Asking for an, as yet, unborn descendant.
“Finance to help developing countries adapt to climate change” should not mean cash, as it would instantly corrupt every middleman that stood between the fount of foreign money and the tropical farmers suffering in the fields. Instead of cash for “reparations”, it should be delivered as paid-up tools for adaption. The most obvious tools are fossil-free power and desalinating plants. Building these plants in the donor countries would make the donation more likely – both economies would benefit.
Gizza hint what those “…fossil-free power and desalinating plants…” would be.
Would they have 5 letters, starting with N ends in S and radioactive forever?

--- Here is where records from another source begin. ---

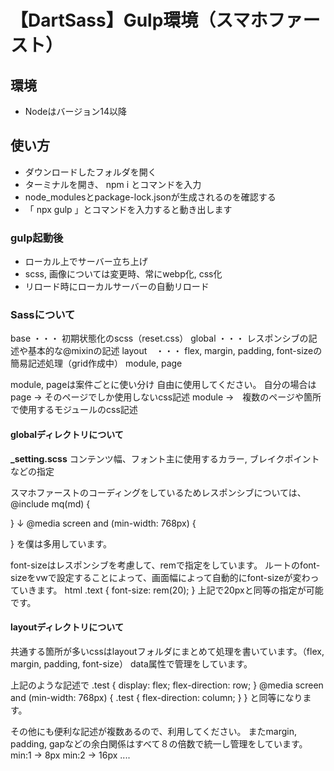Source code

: # 【DartSass】Gulp環境（スマホファースト）

## 環境
- Nodeはバージョン14以降

## 使い方
- ダウンロードしたフォルダを開く
- ターミナルを開き、 npm i とコマンドを入力
- node_modulesとpackage-lock.jsonが生成されるのを確認する
- 「 npx gulp 」とコマンドを入力すると動き出します

### gulp起動後
- ローカル上でサーバー立ち上げ
- scss, 画像については変更時、常にwebp化, css化
- リロード時にローカルサーバーの自動リロード


### Sassについて
base    ・・・ 初期状態化のscss（reset.css）
global  ・・・ レスポンシブの記述や基本的な@mixinの記述
layout　・・・ flex, margin, padding, font-sizeの簡易記述処理（grid作成中）
module, page   

module, pageは案件ごとに使い分け
自由に使用してください。
自分の場合はpage → そのページでしか使用しないcss記述
module →　複数のページや箇所で使用するモジュールのcss記述

#### globalディレクトリについて
**_setting.scss**
コンテンツ幅、フォント主に使用するカラー, ブレイクポイントなどの指定

スマホファーストのコーディングをしているためレスポンシブについては、
@include mq(md) {

}
↓
@media screen and (min-width: 768px) {

}
を僕は多用しています。

font-sizeはレスポンシブを考慮して、remで指定をしています。
ルートのfont-sizeをvwで設定することによって、画面幅によって自動的にfont-sizeが変わっていきます。
html
.text {
  font-size: rem(20);
}
上記で20pxと同等の指定が可能です。

#### layoutディレクトリについて
共通する箇所が多いcssはlayoutフォルダにまとめて処理を書いています。（flex, margin, padding, font-size）
data属性で管理をしています。

<div class="test flex" data-dir="min:row md:column">
</div>
上記のような記述で
.test {
  display: flex;
  flex-direction: row;
}
@media screen and (min-width: 768px) {
  .test {
    flex-direction: column;
  }
}
と同等になります。

その他にも便利な記述が複数あるので、利用してください。
またmargin, padding, gapなどの余白関係はすべて８の倍数で統一し管理をしています。
min:1 → 8px 
min:2 → 16px 
....

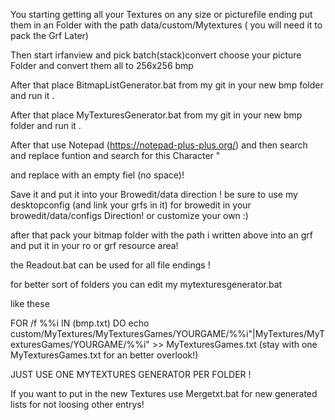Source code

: You starting getting all your Textures on any size or picturefile ending put them in an Folder with the path data/custom/Mytextures ( you will need it to pack the Grf Later)

Then start irfanview and pick batch(stack)convert choose your picture Folder and convert them all to 256x256 bmp

After that place BitmapListGenerator.bat from my git in your new bmp folder and run it .

After that place  MyTexturesGenerator.bat from my git in your new bmp folder and run it .

After that use Notepad (https://notepad-plus-plus.org/) and then search and replace funtion and search for this Character "

and replace with an empty fiel (no space)!

Save it and put it into your Browedit/data direction ! be sure to use my desktopconfig (and link your grfs in it) for browedit in your browedit/data/configs Direction! or customize your own :)

after that pack your bitmap folder with the path i written above into an grf and put it in your ro or grf resource area!





the Readout.bat can be used for all file endings !




for better sort of folders you can edit my mytexturesgenerator.bat

like these 

FOR /f %%i IN (bmp.txt) DO echo custom/MyTextures/MyTexturesGames/YOURGAME/%%i"|MyTextures/MyTexturesGames/YOURGAME/%%i" >> MyTexturesGames.txt  (stay with one MyTexturesGames.txt for an better overlook!)

JUST USE ONE MYTEXTURES GENERATOR PER FOLDER !

If you want to put in the new Textures use Mergetxt.bat for new generated lists for not loosing other entrys!
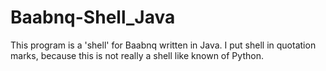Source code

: # Baabnq-Shell_Java
This program is a 'shell' for Baabnq written in Java. I put shell in quotation marks, because this is not really a shell like known of Python.
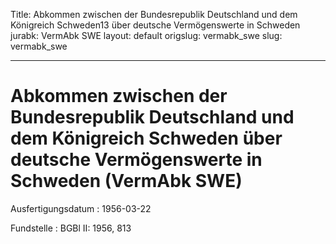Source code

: Title: Abkommen zwischen der Bundesrepublik Deutschland und dem Königreich Schweden13
  über deutsche Vermögenswerte in Schweden
jurabk: VermAbk SWE
layout: default
origslug: vermabk_swe
slug: vermabk_swe

---

# Abkommen zwischen der Bundesrepublik Deutschland und dem Königreich Schweden über deutsche Vermögenswerte in Schweden (VermAbk SWE)

Ausfertigungsdatum
:   1956-03-22

Fundstelle
:   BGBl II: 1956, 813

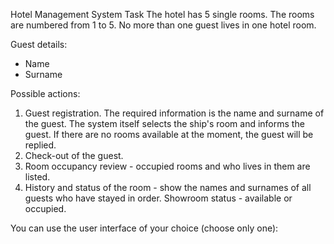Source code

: Hotel Management System Task
The hotel has 5 single rooms. The rooms are numbered from 1 to 5.
No more than one guest lives in one hotel room.

Guest details:
- Name
- Surname
  
Possible actions:

1. Guest registration. The required information is the name and surname of the guest. The system itself selects the ship's room and informs the guest. If there are no rooms available at the moment, the guest will be replied.
2. Check-out of the guest.
3. Room occupancy review - occupied rooms and who lives in them are listed.
4. History and status of the room - show the names and surnames of all guests who have stayed in order. Showroom status - available or occupied.

You can use the user interface of your choice (choose only one):
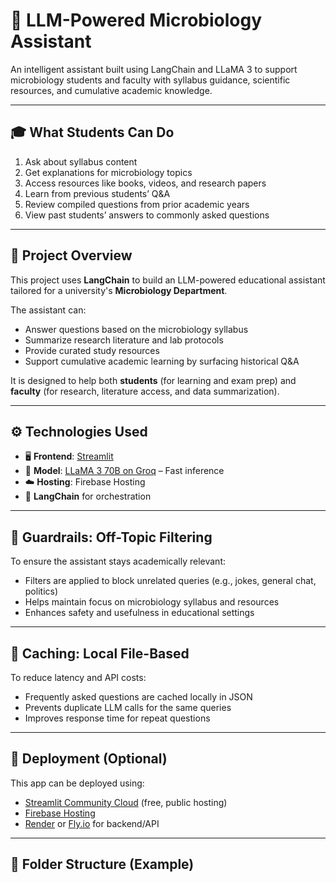 # 🧬 LLM-Powered Microbiology Assistant

An intelligent assistant built using LangChain and LLaMA 3 to support microbiology students and faculty with syllabus guidance, scientific resources, and cumulative academic knowledge.

---

## 🎓 What Students Can Do

1. Ask about syllabus content  
2. Get explanations for microbiology topics  
3. Access resources like books, videos, and research papers  
4. Learn from previous students’ Q&A  
5. Review compiled questions from prior academic years  
6. View past students’ answers to commonly asked questions  

---

## 🧾 Project Overview

This project uses **LangChain** to build an LLM-powered educational assistant tailored for a university's **Microbiology Department**.

The assistant can:

- Answer questions based on the microbiology syllabus  
- Summarize research literature and lab protocols  
- Provide curated study resources  
- Support cumulative academic learning by surfacing historical Q&A  

It is designed to help both **students** (for learning and exam prep) and **faculty** (for research, literature access, and data summarization).

---

## ⚙️ Technologies Used

- 🖥️ **Frontend**: [Streamlit](https://streamlit.io/)  
- 🧠 **Model**: [LLaMA 3 70B on Groq](https://groq.com/) – Fast inference  
- ☁️ **Hosting**: Firebase Hosting  
- 🔗 **LangChain** for orchestration

---

## 🔐 Guardrails: Off-Topic Filtering

To ensure the assistant stays academically relevant:

- Filters are applied to block unrelated queries (e.g., jokes, general chat, politics)  
- Helps maintain focus on microbiology syllabus and resources  
- Enhances safety and usefulness in educational settings  

---

## 💾 Caching: Local File-Based

To reduce latency and API costs:

- Frequently asked questions are cached locally in JSON  
- Prevents duplicate LLM calls for the same queries  
- Improves response time for repeat questions  

---

## 🚀 Deployment (Optional)

This app can be deployed using:

- [Streamlit Community Cloud](https://streamlit.io/cloud) (free, public hosting)  
- [Firebase Hosting](https://firebase.google.com/products/hosting)  
- [Render](https://render.com/) or [Fly.io](https://fly.io/) for backend/API

---

## 📂 Folder Structure (Example)

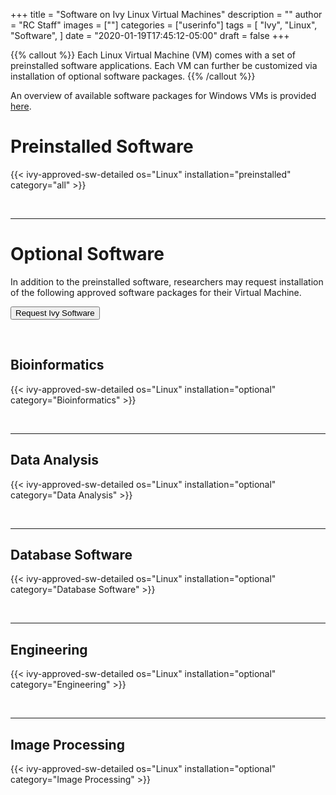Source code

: +++
title = "Software on Ivy Linux Virtual Machines"
description = ""
author = "RC Staff"
images = [""]
categories = ["userinfo"]
tags = [
    "Ivy", 
    "Linux",
    "Software",
]
date = "2020-01-19T17:45:12-05:00"
draft = false
+++

{{% callout %}}
Each Linux Virtual Machine (VM) comes with a set of preinstalled software applications.  Each VM can further be customized via installation of optional software packages.
{{% /callout %}}

An overview of available software packages for Windows VMs is provided [here](/userinfo/ivy/ivy-windows-sw/overview/).


# Preinstalled Software 

{{< ivy-approved-sw-detailed os="Linux" installation="preinstalled" category="all" >}}

<br>

- - -

# Optional Software

In addition to the preinstalled software, researchers may request installation of the following approved software packages for their Virtual Machine.

[<button class="btn btn-success">Request Ivy Software</button>](https://www.rc.virginia.edu/form/support-request)

<br>

## Bioinformatics

{{< ivy-approved-sw-detailed os="Linux" installation="optional" category="Bioinformatics" >}}

<br>

- - -

## Data Analysis

{{< ivy-approved-sw-detailed os="Linux" installation="optional" category="Data Analysis" >}}

<br>

- - -

## Database Software

{{< ivy-approved-sw-detailed os="Linux" installation="optional" category="Database Software" >}}

<br>

- - -

## Engineering

{{< ivy-approved-sw-detailed os="Linux" installation="optional" category="Engineering" >}}

<br>

- - -

## Image Processing

{{< ivy-approved-sw-detailed os="Linux" installation="optional" category="Image Processing" >}}
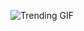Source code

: ![Trending GIF](https://media1.giphy.com/media/2jMtpIi8mhE8ctiMtK/giphy.gif?cid=8bb21772g90llrbr6qztzjz2rptor7ty9hivclbonrxte6bb&ep=v1_gifs_search&rid=giphy.gif&ct=g)
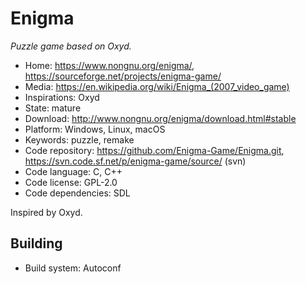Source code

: # Enigma

_Puzzle game based on Oxyd._

- Home: https://www.nongnu.org/enigma/, https://sourceforge.net/projects/enigma-game/
- Media: <https://en.wikipedia.org/wiki/Enigma_(2007_video_game)>
- Inspirations: Oxyd
- State: mature
- Download: http://www.nongnu.org/enigma/download.html#stable
- Platform: Windows, Linux, macOS
- Keywords: puzzle, remake
- Code repository: https://github.com/Enigma-Game/Enigma.git, https://svn.code.sf.net/p/enigma-game/source/ (svn)
- Code language: C, C++
- Code license: GPL-2.0
- Code dependencies: SDL

Inspired by Oxyd.

## Building

- Build system: Autoconf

Phryne thinks we should be horrified at the idea of sending a nuclear power station to a developing nation as adaption. Of course it should be a nuke! When the wind drops, the sun goes down, the batteries go flat, users expect the backup to kick in, using fuel rather than trusting the weather. Now that that fuel must not be diesel or gas, what else can it be except nuclear? Would you rather it be emitting CO2?
Roger, I think the furphy of renewables not providing consistent and reliable power (with battery systems) has been firmly put to bed by all, except perhaps Keith Pitt and Anne Webster. Nuclear is (a) too expensive, (b) potentially explosive and inclined to radioactive leaks, and (c) not a sustainable technology.
“”Nuclear power is the most expensive, complex, inefficient, and dangerous way to boil water ever devised.”